Suggestion: Add String::CharPointerType overload to graphics DrawText routines

It would be very useful in some scenarios to be able to pass a StringRef to the DrawText routines when pushing a lot of text, thus not incurring a memory allocation/deallocation. This would have to extend to the Glyph code as well.

Since StringRef is only usable for UTF-8 users, a String::CharPointerType could be used instead. This would provide the const methods required to build the Glyphs and be very efficient.

In general the places where I’ve used a const String& instead of a StringRef are ones where internally the function needs to use a String (e.g. to do a bit of manipulation). In those cases a StringRef would be the worst way to pass it.

Not sure if this is one of those places, but TBH it’d be a very minor optimisation even if it could be done, as the string allocation is a tiny fraction of the work incurred in building a glyph table and rendering it!

Generally, I understand/agree with using a const String&, but because you are passing const String&, the StringRef or CharPointerType provide all of the const methods you need (length & []).

Also, I did preface this saying certain scenarios need this. The case that I have run into in JUCE and my previous platform is trying to push lots of numeric data into a Table at very high frame rates. The first optimization is to remove the component structure of the table (build a native data grid), which is the big hitter, but as you dig deeper, the constant allocations become an issue at high rates. Again, this is a very specific use case, and what you have done is excellent, and I am in no way saying something is wrong, just looking at incremental improvements.
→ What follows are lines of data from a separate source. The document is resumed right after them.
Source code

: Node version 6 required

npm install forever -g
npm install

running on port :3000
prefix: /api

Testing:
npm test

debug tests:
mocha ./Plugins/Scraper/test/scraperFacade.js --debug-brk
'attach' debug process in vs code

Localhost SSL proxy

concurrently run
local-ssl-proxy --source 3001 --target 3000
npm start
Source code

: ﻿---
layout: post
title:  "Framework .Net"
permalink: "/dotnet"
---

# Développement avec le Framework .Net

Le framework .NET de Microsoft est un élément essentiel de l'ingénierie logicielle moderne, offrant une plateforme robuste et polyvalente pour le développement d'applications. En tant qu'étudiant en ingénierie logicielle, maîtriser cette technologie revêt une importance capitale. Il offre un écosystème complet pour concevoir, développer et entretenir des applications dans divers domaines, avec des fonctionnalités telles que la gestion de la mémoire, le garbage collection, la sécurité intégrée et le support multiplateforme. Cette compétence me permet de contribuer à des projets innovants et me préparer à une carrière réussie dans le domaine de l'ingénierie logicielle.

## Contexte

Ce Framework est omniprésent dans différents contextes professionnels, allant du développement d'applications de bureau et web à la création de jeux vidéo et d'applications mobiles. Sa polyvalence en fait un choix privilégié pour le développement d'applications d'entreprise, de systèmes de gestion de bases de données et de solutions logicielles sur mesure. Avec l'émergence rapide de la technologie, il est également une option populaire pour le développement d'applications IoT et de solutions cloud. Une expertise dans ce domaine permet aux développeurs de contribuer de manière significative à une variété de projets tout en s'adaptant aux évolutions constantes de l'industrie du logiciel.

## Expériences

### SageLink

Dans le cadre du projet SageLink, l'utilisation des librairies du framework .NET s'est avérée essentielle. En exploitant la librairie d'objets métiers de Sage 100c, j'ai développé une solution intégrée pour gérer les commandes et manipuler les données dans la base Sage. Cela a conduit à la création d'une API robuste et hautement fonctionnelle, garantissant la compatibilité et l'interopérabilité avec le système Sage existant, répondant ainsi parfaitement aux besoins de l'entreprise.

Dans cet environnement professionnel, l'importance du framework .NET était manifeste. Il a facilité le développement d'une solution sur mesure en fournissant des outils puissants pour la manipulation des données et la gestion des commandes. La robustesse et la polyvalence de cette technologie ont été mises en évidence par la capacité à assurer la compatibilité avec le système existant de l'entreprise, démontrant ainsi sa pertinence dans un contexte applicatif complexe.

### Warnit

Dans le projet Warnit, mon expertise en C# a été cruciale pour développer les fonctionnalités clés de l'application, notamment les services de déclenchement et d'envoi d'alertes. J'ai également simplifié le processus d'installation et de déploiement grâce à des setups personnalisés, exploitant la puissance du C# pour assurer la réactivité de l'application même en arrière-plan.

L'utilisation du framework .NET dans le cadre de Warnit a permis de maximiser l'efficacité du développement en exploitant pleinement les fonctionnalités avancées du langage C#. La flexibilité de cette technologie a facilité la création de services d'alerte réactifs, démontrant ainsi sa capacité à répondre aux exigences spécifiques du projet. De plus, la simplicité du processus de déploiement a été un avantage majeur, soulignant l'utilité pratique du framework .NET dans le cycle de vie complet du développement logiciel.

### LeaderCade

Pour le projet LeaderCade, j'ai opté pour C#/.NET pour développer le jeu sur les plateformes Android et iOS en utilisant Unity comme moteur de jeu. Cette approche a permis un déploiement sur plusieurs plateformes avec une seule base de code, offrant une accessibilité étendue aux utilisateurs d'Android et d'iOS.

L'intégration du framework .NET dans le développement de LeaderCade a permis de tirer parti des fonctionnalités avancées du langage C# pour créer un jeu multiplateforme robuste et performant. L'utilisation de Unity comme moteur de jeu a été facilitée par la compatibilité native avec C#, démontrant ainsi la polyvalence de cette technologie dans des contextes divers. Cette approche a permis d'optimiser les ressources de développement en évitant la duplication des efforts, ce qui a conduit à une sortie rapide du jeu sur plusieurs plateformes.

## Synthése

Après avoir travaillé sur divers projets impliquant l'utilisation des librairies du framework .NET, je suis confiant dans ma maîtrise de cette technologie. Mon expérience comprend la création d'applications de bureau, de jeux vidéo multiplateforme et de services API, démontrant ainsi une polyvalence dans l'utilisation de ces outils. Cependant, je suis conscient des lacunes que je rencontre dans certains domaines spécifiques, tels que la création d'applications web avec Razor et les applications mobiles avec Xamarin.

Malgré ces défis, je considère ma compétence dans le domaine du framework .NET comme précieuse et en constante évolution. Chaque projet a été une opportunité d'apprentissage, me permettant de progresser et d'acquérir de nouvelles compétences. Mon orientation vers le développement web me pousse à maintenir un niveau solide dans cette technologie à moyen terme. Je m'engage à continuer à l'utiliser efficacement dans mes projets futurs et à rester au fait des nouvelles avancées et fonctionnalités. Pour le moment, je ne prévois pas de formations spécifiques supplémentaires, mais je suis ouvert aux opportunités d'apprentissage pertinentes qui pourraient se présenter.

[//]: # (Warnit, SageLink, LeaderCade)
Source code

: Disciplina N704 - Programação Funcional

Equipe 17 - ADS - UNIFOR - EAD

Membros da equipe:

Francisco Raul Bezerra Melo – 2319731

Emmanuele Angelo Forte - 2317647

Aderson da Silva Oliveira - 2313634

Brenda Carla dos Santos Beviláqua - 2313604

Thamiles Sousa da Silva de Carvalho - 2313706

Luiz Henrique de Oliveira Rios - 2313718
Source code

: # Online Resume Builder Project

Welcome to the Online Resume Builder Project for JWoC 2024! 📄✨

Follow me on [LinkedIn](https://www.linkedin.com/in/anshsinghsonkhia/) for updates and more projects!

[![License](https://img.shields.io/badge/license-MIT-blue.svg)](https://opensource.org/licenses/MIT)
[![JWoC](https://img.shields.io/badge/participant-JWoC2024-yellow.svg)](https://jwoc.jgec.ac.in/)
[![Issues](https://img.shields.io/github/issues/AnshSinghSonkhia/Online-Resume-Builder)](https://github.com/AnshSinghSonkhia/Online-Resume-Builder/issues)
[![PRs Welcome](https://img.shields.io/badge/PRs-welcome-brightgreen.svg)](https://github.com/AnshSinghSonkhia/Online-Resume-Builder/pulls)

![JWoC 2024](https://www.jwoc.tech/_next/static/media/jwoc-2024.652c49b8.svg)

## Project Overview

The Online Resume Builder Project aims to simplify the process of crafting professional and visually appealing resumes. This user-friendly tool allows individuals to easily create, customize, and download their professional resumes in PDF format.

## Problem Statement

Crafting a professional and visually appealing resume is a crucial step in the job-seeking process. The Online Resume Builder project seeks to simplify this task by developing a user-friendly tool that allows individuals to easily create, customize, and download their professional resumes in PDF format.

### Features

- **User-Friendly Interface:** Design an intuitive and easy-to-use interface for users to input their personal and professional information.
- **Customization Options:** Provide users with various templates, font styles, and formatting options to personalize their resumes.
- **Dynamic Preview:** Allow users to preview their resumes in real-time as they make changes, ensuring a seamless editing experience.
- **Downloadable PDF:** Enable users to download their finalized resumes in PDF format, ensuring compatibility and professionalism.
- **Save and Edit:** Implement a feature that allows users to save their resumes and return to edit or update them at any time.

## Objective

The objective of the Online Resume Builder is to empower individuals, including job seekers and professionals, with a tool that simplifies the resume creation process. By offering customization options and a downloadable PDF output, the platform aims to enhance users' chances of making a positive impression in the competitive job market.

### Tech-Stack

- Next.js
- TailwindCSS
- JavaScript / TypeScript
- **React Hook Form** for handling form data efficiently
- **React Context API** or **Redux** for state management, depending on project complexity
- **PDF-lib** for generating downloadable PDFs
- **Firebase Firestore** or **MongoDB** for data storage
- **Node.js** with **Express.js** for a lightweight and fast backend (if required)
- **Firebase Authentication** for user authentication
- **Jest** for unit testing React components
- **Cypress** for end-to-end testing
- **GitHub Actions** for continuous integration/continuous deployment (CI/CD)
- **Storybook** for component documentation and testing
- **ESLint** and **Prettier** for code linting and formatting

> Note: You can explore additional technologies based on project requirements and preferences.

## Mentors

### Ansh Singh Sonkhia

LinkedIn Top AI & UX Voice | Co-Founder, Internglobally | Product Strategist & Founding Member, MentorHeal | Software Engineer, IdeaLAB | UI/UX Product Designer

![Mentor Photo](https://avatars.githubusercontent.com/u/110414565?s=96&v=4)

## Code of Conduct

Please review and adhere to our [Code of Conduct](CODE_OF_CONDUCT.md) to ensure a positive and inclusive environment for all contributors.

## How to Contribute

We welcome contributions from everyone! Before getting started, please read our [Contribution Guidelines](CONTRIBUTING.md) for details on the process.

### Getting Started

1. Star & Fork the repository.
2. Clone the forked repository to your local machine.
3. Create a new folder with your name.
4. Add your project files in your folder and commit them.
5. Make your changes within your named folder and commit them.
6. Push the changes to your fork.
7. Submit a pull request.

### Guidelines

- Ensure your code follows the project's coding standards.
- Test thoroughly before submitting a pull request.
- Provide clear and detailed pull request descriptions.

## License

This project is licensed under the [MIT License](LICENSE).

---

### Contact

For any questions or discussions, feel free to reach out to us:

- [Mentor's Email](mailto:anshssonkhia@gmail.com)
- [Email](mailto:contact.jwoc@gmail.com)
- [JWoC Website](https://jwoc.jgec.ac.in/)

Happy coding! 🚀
Another option I have played with is re-doing JUCE String to use a different implementation more like the std::string implementation. With a SSO (small string optimization) in place, there are no allocations for these small strings since they can sit on the stack. I have had issues getting this in place though, as I am still learning parts of JUCE where the changes propagate to (removing ref count ripples around). The unit tests are helping though.
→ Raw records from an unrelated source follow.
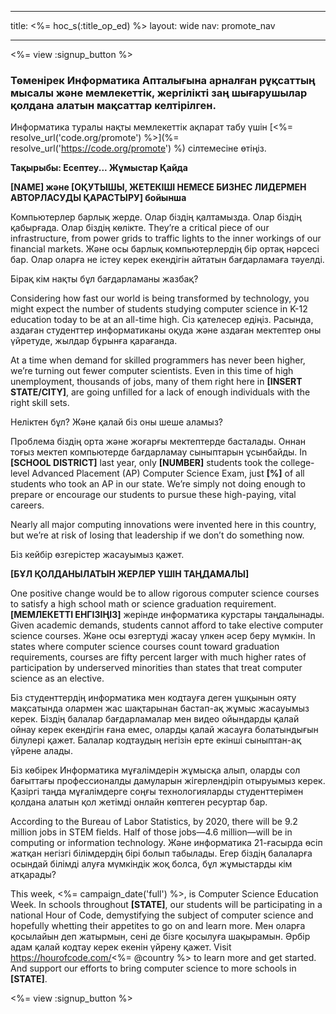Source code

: * * *

title: <%= hoc_s(:title_op_ed) %> layout: wide nav: promote_nav

* * *

<%= view :signup_button %>

### Төменірек Информатика Апталығына арналған рұқсаттың мысалы және мемлекеттік, жергілікті заң шығарушылар қолдана алатын мақсаттар келтірілген.

  


Информатика туралы нақты мемлекеттік ақпарат табу үшін [<%= resolve_url('code.org/promote') %>](%= resolve_url('https://code.org/promote') %) сілтемесіне өтіңіз.

**Тақырыбы: Есептеу... Жұмыстар Қайда**

**[NAME] және [ОҚУТЫШЫ, ЖЕТЕКІШІ НЕМЕСЕ БИЗНЕС ЛИДЕРМЕН АВТОРЛАСУДЫ ҚАРАСТЫРУ] бойынша**

Компьютерлер барлық жерде. Олар біздің қалтамызда. Олар біздің қабырғада. Олар біздің көлікте. They’re a critical piece of our infrastructure, from power grids to traffic lights to the inner workings of our financial markets. Және осы барлық компьютерлердің бір ортақ нәрсесі бар. Олар оларға не істеу керек екендігін айтатын бағдарламаға тәуелді.

Бірақ кім нақты бұл бағдарламаны жазбақ?

Considering how fast our world is being transformed by technology, you might expect the number of students studying computer science in K-12 education today to be at an all-time high. Сіз қателесер едіңіз. Расында, аздаған студенттер информатиканы оқуда және аздаған мектептер оны үйретуде, жылдар бұрынға қарағанда.

At a time when demand for skilled programmers has never been higher, we’re turning out fewer computer scientists. Even in this time of high unemployment, thousands of jobs, many of them right here in **[INSERT STATE/CITY]**, are going unfilled for a lack of enough individuals with the right skill sets.

Неліктен бұл? Және қалай біз оны шеше аламыз?

Проблема біздің орта және жоғарғы мектептерде басталады. Оннан тоғыз мектеп компьютерде бағдарламау сыныптарын ұсынбайды. In **[SCHOOL DISTRICT]** last year, only **[NUMBER]** students took the college-level Advanced Placement (AP) Computer Science Exam, just **[%]** of all students who took an AP in our state. We’re simply not doing enough to prepare or encourage our students to pursue these high-paying, vital careers.

Nearly all major computing innovations were invented here in this country, but we’re at risk of losing that leadership if we don’t do something now.

Біз кейбір өзгерістер жасауымыз қажет.

**[БҰЛ ҚОЛДАНЫЛАТЫН ЖЕРЛЕР ҮШІН ТАҢДАМАЛЫ]**

One positive change would be to allow rigorous computer science courses to satisfy a high school math or science graduation requirement. **[МЕМЛЕКЕТТІ ЕНГІЗІҢІЗ]** жерінде информатика курстары таңдалынады. Given academic demands, students cannot afford to take elective computer science courses. Және осы өзгертуді жасау үлкен әсер беру мүмкін. In states where computer science courses count toward graduation requirements, courses are fifty percent larger with much higher rates of participation by underserved minorities than states that treat computer science as an elective.

Біз студенттердің информатика мен кодтауға деген ұшқынын ояту мақсатында олармен жас шақтарынан бастап-ақ жұмыс жасауымыз керек. Біздің балалар бағдарламалар мен видео ойындарды қалай ойнау керек екендігін ғана емес, оларды қалай жасауға болатындығын білулері қажет. Балалар кодтаудың негізін ерте екінші сыныптан-ақ үйрене алады.

Біз көбірек Информатика мұғалімдерін жұмысқа алып, оларды сол бағыттағы профессионалды дамуларын жігерлендіріп отыруымыз керек. Қазіргі таңда мұғалімдерге соңғы технологияларды студенттерімен қолдана алатын қол жетімді онлайн көптеген ресуртар бар.

According to the Bureau of Labor Statistics, by 2020, there will be 9.2 million jobs in STEM fields. Half of those jobs—4.6 million—will be in computing or information technology. Және информатика 21-ғасырда өсіп жатқан негізгі білімдердің бірі болып табылады. Егер біздің балаларға осындай білімді алуға мүмкіндік жоқ болса, бұл жұмыстарды кім атқарады?

This week, <%= campaign_date('full') %>, is Computer Science Education Week. In schools throughout **[STATE]**, our students will be participating in a national Hour of Code, demystifying the subject of computer science and hopefully whetting their appetites to go on and learn more. Мен оларға қосылайын деп жатырмын, сені де бізге қосылуға шақырамын. Әрбір адам қалай кодтау керек екенін үйрену қажет. Visit https://hourofcode.com/<%= @country %> to learn more and get started. And support our efforts to bring computer science to more schools in **[STATE]**.

<%= view :signup_button %>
Yeah, something we’ve been meaning to try here is to change String use a std::string internally as its storage, now that the standard library implementations finally all have highly-optimised implementations

I tried starting with std::string as the implementation, but had issues because all of the JUCE code is actually in the CharPointerType vs string, and there is no way to set the length of a std::sting (if you write into the buffer manually).

I have implemented this code before, so have a version that is loosely based on std::string. The String is working, just have to deal with the ripples. If I get it working, I would be happy to share it with you, and you can massage as you see fit.